Guy jelas tidak repot-repot menjawab hanya melompat ke udara dengan sikap khas dan berteriak, “Morning Peacock!”
__ADS_1
Dan seketika dia mulai meninju di udara berulang kali, kecepatan pukulannya begitu cepat sehingga mereka terbakar oleh kecepatan dan gesekan yang pada gilirannya menciptakan kipas api seperti burung merak yang ditembakkan ke arah ninja Kumo.
Kumo hampir tidak bisa bereaksi terhadap kipas api dan satu per satu mereka semua terbang atau terbakar oleh serangan itu.

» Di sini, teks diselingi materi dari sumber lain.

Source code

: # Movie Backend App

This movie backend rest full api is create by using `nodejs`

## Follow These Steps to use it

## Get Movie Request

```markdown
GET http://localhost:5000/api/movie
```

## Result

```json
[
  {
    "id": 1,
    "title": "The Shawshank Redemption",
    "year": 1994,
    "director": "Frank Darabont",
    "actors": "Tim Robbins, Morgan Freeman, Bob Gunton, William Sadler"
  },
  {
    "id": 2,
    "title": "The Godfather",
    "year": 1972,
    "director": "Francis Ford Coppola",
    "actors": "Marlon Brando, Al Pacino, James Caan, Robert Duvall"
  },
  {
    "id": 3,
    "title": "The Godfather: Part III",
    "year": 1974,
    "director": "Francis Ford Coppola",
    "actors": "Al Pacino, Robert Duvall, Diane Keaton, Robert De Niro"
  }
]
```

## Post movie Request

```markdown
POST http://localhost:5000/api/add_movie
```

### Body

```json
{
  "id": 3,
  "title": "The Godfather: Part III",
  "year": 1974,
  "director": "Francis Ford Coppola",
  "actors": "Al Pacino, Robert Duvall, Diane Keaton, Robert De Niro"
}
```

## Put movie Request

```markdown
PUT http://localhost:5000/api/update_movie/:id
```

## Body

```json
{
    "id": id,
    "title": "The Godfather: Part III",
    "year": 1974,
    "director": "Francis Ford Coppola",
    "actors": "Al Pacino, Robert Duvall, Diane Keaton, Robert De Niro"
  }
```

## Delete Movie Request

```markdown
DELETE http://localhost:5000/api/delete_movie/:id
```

Setelah menyelesaikan semua musuh di ujungnya, Guy mengambil napas untuk buang air kecil dan menghilang ke arah cahaya keemasan.
…
Di sisi Kuroto.
Kuroto melanjutkan dengan mudah menghindari rentetan pukulan yang Shinichi lemparkan padanya dengan empat lengan besar Susanoo-nya.
Boom… Boom… Boom… Boom…
Setiap pukulan, ketika bertabrakan dengan tanah, menyebabkan gempa bumi besar dan mengguncang seluruh hutan.

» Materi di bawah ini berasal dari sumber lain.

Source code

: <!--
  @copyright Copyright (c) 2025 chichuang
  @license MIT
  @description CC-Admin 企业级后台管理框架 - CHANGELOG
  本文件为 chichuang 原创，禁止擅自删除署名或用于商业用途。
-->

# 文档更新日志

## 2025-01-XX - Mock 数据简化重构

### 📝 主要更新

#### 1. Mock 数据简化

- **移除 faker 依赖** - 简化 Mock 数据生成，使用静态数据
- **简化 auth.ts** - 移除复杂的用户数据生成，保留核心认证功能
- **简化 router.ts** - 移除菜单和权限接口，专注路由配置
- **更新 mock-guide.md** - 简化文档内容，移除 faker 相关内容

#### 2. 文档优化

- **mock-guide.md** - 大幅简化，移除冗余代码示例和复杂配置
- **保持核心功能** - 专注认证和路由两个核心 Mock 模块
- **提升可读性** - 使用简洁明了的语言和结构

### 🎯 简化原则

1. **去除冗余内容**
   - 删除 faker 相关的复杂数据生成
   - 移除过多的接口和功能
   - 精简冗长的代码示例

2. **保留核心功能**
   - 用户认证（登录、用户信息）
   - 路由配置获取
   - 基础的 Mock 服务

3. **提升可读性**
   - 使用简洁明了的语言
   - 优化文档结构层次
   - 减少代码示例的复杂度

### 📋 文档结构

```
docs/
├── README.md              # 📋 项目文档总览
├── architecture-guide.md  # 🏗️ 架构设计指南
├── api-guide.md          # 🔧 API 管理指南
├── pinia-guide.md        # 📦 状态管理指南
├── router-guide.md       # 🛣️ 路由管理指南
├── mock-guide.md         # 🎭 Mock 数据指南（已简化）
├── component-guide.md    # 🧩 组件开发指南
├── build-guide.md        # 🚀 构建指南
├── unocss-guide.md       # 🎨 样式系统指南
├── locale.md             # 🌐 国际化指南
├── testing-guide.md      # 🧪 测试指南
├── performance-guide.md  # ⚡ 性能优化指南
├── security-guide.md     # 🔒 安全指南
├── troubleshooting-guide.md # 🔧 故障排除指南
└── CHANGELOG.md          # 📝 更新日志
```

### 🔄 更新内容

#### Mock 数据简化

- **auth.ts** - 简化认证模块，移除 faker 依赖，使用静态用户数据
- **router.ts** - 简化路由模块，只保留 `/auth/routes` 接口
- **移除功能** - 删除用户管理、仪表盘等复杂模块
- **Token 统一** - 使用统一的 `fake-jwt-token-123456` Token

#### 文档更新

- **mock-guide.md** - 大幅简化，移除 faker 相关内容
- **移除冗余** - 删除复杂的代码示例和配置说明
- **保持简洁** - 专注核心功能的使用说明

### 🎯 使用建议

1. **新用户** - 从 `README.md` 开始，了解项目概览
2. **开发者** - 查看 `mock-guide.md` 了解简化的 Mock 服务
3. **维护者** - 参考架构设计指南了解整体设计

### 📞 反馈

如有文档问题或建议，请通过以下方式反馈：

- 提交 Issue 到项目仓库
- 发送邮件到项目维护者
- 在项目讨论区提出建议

Tapi Kuroto tidak hanya menghindar, setiap kali dia mendapat kesempatan yang tepat, dia akan mengayunkan pedang chakra emasnya untuk memotong Susanoo.

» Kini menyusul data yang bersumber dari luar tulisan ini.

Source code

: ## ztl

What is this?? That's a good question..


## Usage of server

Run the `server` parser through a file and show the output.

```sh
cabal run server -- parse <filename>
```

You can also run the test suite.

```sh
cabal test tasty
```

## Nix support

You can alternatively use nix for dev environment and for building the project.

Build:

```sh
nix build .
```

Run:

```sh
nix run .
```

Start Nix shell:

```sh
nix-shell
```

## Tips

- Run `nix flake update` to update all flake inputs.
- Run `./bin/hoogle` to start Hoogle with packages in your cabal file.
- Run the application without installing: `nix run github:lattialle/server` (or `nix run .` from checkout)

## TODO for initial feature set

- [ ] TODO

Dia juga sangat berhati-hati agar pedangnya tidak menembus Shinichi atau Mangekyou Sharingan karena dia tidak ingin menghancurkan Mangekyou Sharingan.
Tapi karena serangan Shinichi terus meningkat, jadi agak sulit bagi Kuroto untuk memastikan serangannya tidak merusak Mangekyou Sharingan.
Mengaum…
Dengan tangisan ratapan, Susanoo yang kepalanya dipenggal oleh Kuroto menghilang.
Dan Shinichi yang hampir gila karena tidak ada yang berhasil; dengan frustrasi, dia sekali lagi memanggil Susanoo sambil menyeka darah yang menyembur keluar dari mulutnya.
“Sialan, ini sudah kelima kalinya dia memanggil Susanoo, apakah dia semacam Jinchuriki? Dari mana dia mendapatkan begitu banyak Chakra? ”
Meskipun Kuroto masih tenang, dia masih mulai merasa ragu.
Kedua belah pihak belum bertarung terlalu lama, tetapi dalam pertempuran singkat ini, Kuroto telah menghancurkan Susanoo yang dipanggil oleh Shinichi sebanyak empat kali.
Shinichi pasti sudah kelelahan sekarang.
Tetapi setiap kali Kuroto menghancurkan Susanoo dengan Pedang Emas, Shinichi kembali dapat memanggil Susanoo, dan bahkan jika itu masalahnya, mengapa Chakra-nya tidak turun? Fakta ini benar-benar menyadap Kuroto.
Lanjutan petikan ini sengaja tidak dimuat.